▶ Goal of the exercise
Your task is to copy every line of the entries that contains "Country".

(Dataset entries)
--- --- ---
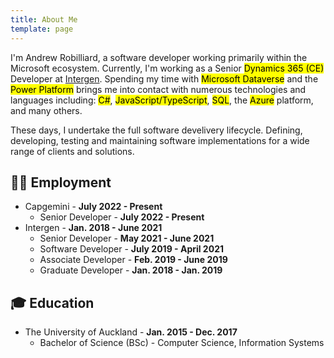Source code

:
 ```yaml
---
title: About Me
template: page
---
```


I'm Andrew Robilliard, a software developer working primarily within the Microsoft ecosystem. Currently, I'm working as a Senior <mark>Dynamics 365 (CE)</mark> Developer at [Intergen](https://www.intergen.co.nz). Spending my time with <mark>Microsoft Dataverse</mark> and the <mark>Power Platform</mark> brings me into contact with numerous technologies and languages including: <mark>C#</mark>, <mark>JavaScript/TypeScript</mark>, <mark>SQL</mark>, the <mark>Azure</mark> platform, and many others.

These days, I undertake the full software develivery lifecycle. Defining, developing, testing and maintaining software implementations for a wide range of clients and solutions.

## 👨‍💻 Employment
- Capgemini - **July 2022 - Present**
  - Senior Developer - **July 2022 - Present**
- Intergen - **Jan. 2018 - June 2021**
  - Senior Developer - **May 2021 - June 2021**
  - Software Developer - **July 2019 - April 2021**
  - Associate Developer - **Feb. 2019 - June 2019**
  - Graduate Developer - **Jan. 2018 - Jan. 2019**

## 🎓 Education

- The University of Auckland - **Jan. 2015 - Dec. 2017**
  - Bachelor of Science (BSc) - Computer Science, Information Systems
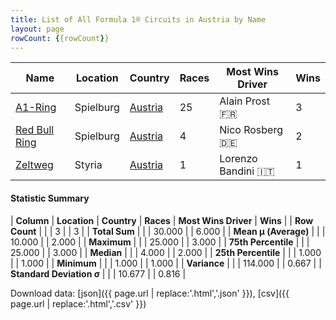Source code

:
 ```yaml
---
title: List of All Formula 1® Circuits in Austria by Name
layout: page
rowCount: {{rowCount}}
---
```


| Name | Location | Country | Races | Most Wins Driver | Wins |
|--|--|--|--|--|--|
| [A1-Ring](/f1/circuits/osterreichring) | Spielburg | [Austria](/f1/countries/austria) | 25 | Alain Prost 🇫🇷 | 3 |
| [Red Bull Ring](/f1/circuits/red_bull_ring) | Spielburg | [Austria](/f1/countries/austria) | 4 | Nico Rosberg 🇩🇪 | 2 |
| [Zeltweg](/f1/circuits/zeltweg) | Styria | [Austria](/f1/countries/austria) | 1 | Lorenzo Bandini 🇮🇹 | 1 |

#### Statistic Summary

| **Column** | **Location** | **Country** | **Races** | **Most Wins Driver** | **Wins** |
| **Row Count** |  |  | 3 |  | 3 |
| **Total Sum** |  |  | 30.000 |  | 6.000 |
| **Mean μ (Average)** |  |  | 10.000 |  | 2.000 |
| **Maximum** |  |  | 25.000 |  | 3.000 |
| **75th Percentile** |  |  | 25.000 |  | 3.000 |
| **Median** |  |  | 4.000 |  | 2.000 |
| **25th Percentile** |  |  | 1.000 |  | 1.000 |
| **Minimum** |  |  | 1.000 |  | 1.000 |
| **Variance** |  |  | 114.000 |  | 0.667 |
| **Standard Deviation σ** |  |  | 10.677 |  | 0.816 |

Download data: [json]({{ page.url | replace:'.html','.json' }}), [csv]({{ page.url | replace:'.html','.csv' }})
--- --- ---
▶ Response to this exercise
| Name | Location | Country | Races | Most Wins Driver | Wins |
| **Column** | **Location** | **Country** | **Races** | **Most Wins Driver** | **Wins** |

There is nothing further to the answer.